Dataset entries
+ + + +

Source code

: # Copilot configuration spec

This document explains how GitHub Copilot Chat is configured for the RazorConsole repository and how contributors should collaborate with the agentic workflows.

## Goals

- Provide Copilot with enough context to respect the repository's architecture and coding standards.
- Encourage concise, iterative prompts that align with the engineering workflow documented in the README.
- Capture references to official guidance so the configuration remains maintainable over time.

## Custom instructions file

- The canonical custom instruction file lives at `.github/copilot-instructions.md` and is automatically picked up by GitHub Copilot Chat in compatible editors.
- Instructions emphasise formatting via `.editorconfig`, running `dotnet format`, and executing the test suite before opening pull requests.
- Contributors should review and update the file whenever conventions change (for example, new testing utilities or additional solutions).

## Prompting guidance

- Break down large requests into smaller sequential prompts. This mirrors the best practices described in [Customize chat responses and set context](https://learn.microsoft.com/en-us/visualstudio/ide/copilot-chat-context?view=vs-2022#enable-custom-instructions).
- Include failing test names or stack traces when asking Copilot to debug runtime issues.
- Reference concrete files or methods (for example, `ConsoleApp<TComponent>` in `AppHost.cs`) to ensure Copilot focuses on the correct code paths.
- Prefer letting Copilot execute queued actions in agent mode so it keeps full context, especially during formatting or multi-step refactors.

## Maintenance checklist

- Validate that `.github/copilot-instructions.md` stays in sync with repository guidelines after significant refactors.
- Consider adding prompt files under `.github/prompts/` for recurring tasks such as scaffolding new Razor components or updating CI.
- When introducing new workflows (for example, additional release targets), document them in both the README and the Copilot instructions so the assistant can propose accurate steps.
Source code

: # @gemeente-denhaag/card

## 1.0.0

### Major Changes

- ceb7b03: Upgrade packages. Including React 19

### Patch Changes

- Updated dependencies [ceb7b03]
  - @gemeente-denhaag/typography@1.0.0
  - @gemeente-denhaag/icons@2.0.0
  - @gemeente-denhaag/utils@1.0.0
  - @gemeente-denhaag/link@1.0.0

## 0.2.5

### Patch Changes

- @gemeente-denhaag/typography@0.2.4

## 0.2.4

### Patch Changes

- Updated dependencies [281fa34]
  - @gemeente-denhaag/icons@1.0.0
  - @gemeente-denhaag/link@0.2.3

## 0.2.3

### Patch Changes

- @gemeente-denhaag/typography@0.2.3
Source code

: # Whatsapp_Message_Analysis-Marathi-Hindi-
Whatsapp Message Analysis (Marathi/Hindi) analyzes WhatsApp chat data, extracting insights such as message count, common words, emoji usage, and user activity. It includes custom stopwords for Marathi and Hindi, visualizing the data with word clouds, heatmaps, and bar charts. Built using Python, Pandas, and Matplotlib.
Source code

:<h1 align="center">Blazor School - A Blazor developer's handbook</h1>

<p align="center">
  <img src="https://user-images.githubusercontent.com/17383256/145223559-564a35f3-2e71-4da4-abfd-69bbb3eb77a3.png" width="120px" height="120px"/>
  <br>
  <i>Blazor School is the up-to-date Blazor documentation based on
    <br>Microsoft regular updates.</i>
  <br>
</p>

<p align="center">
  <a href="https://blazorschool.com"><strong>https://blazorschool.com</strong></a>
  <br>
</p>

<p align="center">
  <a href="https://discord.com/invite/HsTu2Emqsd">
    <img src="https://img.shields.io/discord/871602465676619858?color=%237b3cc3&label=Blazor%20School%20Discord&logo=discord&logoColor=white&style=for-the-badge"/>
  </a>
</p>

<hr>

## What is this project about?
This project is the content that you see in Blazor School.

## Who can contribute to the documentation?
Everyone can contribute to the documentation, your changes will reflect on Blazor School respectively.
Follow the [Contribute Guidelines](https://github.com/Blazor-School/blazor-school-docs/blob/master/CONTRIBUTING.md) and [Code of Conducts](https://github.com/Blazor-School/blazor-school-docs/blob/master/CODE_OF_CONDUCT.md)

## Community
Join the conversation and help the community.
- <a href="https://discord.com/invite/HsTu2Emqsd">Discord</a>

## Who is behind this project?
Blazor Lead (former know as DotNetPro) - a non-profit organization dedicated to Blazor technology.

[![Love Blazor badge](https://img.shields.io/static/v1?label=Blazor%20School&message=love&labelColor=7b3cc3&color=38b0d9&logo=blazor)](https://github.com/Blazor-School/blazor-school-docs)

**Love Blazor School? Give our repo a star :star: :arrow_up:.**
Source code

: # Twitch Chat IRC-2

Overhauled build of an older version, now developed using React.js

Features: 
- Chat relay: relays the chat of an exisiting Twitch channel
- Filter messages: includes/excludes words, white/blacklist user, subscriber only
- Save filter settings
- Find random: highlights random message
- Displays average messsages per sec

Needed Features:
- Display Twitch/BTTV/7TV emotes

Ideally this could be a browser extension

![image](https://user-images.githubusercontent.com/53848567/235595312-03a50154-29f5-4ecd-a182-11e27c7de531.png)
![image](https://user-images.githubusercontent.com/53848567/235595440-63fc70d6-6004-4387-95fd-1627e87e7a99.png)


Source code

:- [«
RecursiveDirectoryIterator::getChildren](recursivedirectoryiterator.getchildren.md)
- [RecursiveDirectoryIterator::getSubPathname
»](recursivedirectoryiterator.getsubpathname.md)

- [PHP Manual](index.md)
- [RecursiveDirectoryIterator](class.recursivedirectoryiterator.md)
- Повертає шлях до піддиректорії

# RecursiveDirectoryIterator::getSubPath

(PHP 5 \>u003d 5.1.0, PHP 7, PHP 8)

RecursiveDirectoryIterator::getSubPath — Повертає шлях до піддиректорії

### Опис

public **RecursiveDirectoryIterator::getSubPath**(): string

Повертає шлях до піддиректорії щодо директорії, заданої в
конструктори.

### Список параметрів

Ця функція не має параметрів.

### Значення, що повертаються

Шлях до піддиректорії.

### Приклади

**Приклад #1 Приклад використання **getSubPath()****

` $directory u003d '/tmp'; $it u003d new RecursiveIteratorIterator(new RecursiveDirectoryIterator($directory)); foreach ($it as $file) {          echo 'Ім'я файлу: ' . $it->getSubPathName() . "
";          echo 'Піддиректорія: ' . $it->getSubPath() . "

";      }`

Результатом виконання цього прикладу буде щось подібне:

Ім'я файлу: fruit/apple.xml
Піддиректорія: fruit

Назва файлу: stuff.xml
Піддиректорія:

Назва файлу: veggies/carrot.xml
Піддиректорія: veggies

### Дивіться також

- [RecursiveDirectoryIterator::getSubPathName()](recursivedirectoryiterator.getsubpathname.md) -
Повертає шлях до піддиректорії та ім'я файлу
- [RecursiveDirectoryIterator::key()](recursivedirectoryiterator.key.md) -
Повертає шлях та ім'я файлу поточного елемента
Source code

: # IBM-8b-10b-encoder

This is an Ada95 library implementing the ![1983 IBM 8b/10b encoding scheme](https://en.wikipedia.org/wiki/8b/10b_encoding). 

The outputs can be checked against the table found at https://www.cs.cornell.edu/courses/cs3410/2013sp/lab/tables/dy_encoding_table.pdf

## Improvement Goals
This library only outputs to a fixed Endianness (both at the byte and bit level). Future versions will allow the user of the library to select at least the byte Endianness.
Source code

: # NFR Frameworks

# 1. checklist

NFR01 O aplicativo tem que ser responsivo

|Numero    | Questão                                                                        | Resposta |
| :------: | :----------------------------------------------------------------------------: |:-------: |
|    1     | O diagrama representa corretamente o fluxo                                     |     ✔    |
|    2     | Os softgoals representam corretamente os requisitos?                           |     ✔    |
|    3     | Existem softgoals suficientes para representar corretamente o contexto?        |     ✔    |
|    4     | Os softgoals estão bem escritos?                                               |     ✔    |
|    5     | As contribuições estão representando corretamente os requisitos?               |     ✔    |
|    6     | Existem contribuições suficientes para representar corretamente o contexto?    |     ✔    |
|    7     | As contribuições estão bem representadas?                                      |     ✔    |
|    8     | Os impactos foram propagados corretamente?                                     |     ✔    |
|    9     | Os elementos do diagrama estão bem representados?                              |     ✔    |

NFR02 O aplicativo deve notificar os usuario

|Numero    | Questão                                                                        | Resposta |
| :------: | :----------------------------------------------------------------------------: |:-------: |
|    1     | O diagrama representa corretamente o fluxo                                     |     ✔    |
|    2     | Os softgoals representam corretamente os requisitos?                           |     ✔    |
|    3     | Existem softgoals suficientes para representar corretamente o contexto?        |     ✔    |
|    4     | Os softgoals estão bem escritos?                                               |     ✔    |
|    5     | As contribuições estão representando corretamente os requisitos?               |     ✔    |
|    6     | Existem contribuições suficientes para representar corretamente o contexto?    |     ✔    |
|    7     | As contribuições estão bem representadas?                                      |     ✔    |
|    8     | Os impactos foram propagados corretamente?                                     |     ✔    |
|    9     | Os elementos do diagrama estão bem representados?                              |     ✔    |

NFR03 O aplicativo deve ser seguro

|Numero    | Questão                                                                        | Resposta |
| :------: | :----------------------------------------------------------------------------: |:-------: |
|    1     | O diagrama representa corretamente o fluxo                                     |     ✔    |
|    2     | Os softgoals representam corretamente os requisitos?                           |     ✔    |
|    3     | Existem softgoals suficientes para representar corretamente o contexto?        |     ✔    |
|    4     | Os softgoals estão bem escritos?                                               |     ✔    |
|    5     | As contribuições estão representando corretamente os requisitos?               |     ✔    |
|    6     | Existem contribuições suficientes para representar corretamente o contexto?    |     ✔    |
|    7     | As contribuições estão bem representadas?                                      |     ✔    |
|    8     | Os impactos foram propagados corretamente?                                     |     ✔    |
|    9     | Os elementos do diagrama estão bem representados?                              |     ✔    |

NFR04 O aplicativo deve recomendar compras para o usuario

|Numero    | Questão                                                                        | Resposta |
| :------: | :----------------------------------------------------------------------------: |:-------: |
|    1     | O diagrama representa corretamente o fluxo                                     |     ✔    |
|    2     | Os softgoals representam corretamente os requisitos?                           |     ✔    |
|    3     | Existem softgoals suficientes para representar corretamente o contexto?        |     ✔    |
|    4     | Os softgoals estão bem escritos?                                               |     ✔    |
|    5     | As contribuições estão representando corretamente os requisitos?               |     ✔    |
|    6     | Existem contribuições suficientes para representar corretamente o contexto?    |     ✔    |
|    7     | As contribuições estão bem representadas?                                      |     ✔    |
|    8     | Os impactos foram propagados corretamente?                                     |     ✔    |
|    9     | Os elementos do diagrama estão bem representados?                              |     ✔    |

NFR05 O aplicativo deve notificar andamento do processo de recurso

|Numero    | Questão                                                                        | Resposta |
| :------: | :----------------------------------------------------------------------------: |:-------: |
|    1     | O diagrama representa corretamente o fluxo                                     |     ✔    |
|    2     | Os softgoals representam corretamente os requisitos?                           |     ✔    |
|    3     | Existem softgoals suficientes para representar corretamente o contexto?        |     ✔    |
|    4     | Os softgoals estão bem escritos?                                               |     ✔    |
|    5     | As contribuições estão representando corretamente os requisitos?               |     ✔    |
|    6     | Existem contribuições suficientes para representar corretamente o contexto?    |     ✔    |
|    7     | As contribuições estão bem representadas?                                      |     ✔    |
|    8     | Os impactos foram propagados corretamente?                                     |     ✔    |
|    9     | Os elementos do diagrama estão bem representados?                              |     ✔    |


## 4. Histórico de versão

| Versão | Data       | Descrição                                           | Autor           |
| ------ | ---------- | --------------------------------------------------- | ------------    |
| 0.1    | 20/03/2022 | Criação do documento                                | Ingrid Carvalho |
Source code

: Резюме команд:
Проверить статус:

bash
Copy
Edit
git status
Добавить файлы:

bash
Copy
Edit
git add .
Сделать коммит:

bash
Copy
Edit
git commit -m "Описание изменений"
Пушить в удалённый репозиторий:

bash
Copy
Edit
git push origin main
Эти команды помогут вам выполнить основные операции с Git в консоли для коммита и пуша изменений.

+ + + +

**To do**
Please return every line of the records that contains the word "link".

**Finished task**
  - @gemeente-denhaag/link@1.0.0
  - @gemeente-denhaag/link@0.2.3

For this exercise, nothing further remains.